(Information)

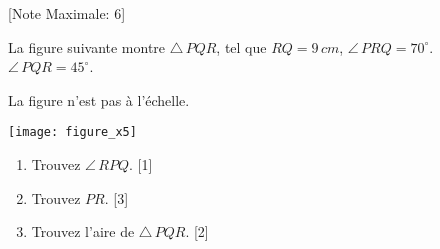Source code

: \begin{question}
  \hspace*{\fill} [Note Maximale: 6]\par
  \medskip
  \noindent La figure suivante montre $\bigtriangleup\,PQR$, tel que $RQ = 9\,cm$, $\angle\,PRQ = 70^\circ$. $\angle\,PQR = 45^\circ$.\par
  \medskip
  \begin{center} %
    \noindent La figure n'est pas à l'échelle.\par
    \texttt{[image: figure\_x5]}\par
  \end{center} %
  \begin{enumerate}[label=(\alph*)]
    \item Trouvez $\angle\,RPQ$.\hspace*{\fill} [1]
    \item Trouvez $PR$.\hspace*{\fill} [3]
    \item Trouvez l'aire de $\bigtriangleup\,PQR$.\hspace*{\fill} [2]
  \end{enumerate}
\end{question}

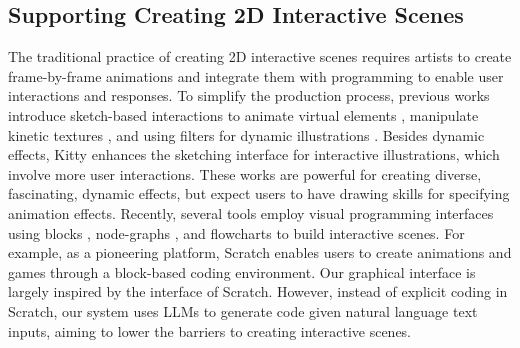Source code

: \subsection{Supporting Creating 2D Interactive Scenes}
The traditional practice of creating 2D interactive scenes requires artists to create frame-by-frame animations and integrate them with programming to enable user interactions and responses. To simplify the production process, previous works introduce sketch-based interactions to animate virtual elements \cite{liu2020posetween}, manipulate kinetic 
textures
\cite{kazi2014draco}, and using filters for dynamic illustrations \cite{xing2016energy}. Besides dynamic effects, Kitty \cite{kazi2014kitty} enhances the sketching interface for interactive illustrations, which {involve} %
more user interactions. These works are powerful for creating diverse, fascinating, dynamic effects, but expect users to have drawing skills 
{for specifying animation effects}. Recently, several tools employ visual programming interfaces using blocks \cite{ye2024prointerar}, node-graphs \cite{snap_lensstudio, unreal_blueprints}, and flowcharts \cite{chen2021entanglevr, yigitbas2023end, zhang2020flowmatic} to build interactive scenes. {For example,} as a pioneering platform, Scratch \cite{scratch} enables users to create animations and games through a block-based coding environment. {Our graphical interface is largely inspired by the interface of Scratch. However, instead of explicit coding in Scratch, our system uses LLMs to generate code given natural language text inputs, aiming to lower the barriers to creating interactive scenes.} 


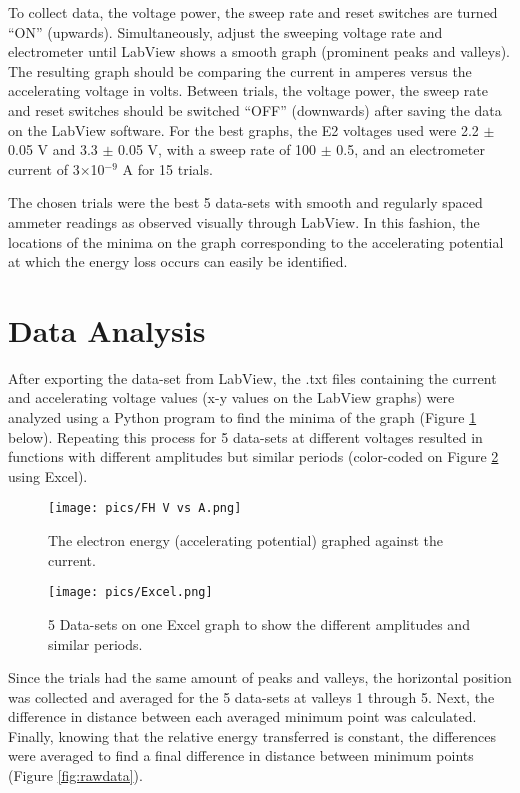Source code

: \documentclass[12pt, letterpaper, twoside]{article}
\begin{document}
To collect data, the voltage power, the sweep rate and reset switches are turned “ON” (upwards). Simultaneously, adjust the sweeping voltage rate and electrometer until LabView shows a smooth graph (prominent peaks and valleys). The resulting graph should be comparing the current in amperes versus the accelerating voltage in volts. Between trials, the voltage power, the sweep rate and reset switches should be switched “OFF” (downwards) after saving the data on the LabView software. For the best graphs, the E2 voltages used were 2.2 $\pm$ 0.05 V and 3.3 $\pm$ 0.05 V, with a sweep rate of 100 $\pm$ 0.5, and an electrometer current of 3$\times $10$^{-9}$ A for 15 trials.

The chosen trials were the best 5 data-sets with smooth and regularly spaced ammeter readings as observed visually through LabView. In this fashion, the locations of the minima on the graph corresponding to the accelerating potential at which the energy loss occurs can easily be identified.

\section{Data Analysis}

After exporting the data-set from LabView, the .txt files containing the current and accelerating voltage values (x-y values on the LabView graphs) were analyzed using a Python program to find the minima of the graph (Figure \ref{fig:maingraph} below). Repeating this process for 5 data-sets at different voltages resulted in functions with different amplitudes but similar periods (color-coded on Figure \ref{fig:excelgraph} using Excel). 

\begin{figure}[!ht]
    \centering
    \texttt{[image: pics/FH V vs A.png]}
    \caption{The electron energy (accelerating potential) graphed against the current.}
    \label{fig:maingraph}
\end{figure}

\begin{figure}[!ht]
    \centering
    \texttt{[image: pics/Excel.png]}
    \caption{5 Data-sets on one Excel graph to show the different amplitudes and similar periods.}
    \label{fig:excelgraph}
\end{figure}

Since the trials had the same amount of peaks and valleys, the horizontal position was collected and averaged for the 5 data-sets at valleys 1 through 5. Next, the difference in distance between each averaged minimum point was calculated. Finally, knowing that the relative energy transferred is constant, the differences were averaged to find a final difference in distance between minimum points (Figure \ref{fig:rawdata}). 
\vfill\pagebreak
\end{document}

(End Information)
(Information)

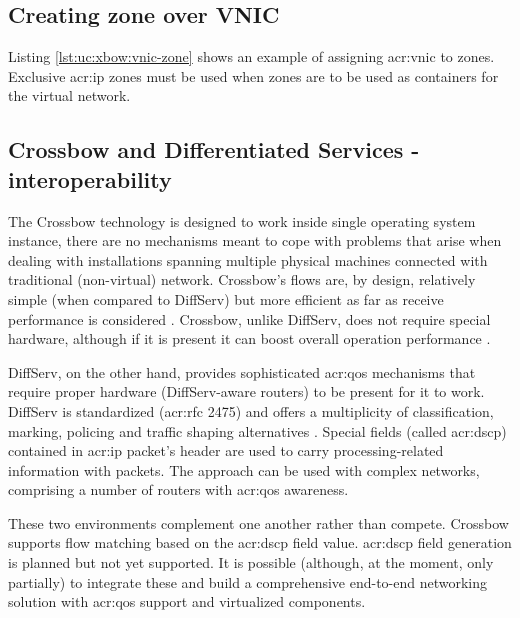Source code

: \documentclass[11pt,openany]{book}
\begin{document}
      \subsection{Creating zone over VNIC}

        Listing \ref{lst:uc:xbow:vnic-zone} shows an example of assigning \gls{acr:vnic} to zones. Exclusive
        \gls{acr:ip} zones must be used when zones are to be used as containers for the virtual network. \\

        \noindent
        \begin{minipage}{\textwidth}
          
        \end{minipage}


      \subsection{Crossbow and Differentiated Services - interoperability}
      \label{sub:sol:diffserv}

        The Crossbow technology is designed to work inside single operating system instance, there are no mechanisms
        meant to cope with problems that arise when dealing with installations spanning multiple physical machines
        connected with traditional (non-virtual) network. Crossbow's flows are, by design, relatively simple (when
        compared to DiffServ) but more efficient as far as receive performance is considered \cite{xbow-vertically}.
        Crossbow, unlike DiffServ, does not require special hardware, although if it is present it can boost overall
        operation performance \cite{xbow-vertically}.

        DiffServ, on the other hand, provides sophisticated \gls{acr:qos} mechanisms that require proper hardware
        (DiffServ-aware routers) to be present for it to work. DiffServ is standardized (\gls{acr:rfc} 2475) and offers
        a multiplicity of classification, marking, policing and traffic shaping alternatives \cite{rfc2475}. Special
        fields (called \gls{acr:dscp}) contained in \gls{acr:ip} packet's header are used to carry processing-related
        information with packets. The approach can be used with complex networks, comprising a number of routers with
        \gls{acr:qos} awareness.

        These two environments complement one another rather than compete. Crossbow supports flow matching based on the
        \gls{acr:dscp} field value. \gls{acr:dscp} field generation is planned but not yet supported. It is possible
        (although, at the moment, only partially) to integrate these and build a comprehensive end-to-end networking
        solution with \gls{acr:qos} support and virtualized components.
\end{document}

(End Information)
(Information)

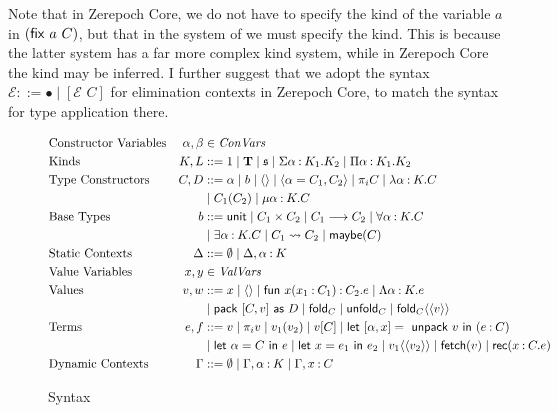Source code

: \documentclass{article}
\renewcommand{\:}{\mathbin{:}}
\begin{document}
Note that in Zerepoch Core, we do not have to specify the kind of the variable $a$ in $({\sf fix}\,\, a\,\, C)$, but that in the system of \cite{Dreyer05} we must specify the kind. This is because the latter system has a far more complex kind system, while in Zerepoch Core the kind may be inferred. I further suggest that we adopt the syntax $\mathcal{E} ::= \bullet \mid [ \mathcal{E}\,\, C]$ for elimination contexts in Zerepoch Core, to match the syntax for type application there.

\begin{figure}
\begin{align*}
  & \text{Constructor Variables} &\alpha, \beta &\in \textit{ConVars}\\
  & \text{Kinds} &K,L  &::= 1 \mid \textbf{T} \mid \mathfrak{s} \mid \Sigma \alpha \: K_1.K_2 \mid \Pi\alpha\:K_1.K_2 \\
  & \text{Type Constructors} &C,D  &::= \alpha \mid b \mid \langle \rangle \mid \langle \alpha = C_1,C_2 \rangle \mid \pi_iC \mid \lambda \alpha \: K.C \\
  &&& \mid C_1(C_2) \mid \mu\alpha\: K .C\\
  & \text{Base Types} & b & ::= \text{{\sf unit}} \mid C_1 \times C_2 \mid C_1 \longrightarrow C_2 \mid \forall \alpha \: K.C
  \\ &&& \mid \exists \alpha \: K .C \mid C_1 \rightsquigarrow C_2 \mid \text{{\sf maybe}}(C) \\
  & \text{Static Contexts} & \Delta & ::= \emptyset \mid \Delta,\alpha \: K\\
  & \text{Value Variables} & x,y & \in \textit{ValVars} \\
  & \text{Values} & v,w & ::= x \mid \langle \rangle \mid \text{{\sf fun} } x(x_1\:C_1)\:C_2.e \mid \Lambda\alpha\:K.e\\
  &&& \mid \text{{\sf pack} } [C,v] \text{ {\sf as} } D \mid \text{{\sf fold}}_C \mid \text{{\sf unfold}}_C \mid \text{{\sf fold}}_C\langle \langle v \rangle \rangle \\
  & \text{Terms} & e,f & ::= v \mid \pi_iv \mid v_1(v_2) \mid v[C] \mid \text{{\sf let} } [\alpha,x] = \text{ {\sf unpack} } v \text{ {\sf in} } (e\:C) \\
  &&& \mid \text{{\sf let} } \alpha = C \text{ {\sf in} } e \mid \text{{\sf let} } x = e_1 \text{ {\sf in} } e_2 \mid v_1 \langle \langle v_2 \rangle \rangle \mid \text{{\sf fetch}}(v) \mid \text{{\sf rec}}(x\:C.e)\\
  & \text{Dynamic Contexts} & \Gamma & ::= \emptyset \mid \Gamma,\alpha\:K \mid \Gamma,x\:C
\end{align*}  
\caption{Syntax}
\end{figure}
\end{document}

(End Information)

▶ [Problem description]: Go through the data and gather every line that holds "minipage".

▶ [Answer box]:
        \begin{minipage}{\textwidth}
        \end{minipage}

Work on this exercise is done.